*What the exercise asks*. Return all lines of the records that contain the word "static".

---

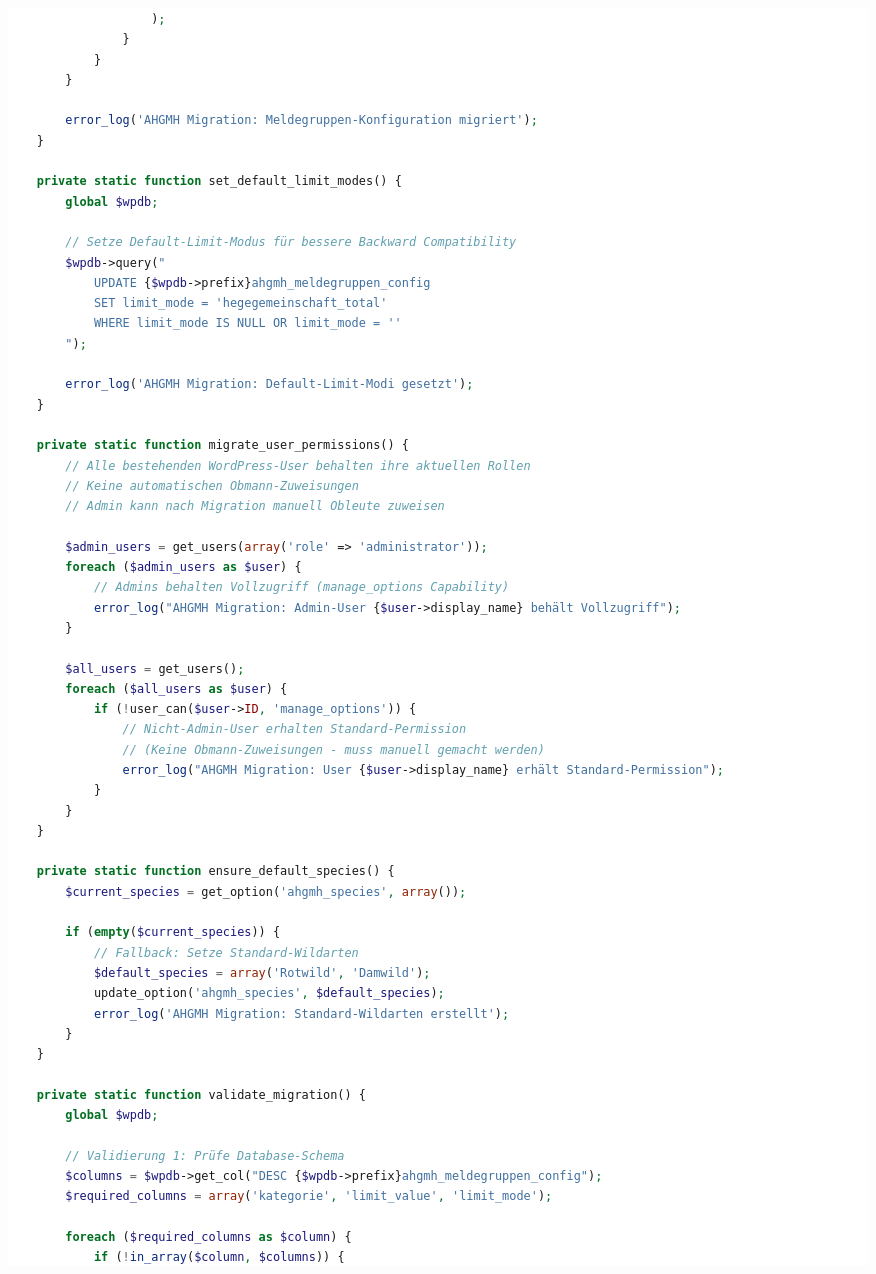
 ```php
                    );
                }
            }
        }
        
        error_log('AHGMH Migration: Meldegruppen-Konfiguration migriert');
    }
    
    private static function set_default_limit_modes() {
        global $wpdb;
        
        // Setze Default-Limit-Modus für bessere Backward Compatibility
        $wpdb->query("
            UPDATE {$wpdb->prefix}ahgmh_meldegruppen_config 
            SET limit_mode = 'hegegemeinschaft_total' 
            WHERE limit_mode IS NULL OR limit_mode = ''
        ");
        
        error_log('AHGMH Migration: Default-Limit-Modi gesetzt');
    }
    
    private static function migrate_user_permissions() {
        // Alle bestehenden WordPress-User behalten ihre aktuellen Rollen
        // Keine automatischen Obmann-Zuweisungen
        // Admin kann nach Migration manuell Obleute zuweisen
        
        $admin_users = get_users(array('role' => 'administrator'));
        foreach ($admin_users as $user) {
            // Admins behalten Vollzugriff (manage_options Capability)
            error_log("AHGMH Migration: Admin-User {$user->display_name} behält Vollzugriff");
        }
        
        $all_users = get_users();
        foreach ($all_users as $user) {
            if (!user_can($user->ID, 'manage_options')) {
                // Nicht-Admin-User erhalten Standard-Permission
                // (Keine Obmann-Zuweisungen - muss manuell gemacht werden)
                error_log("AHGMH Migration: User {$user->display_name} erhält Standard-Permission");
            }
        }
    }
    
    private static function ensure_default_species() {
        $current_species = get_option('ahgmh_species', array());
        
        if (empty($current_species)) {
            // Fallback: Setze Standard-Wildarten
            $default_species = array('Rotwild', 'Damwild');
            update_option('ahgmh_species', $default_species);
            error_log('AHGMH Migration: Standard-Wildarten erstellt');
        }
    }
    
    private static function validate_migration() {
        global $wpdb;
        
        // Validierung 1: Prüfe Database-Schema
        $columns = $wpdb->get_col("DESC {$wpdb->prefix}ahgmh_meldegruppen_config");
        $required_columns = array('kategorie', 'limit_value', 'limit_mode');
        
        foreach ($required_columns as $column) {
            if (!in_array($column, $columns)) {
```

---

*Result below*.
    private static function set_default_limit_modes() {
    private static function migrate_user_permissions() {
    private static function ensure_default_species() {
    private static function validate_migration() {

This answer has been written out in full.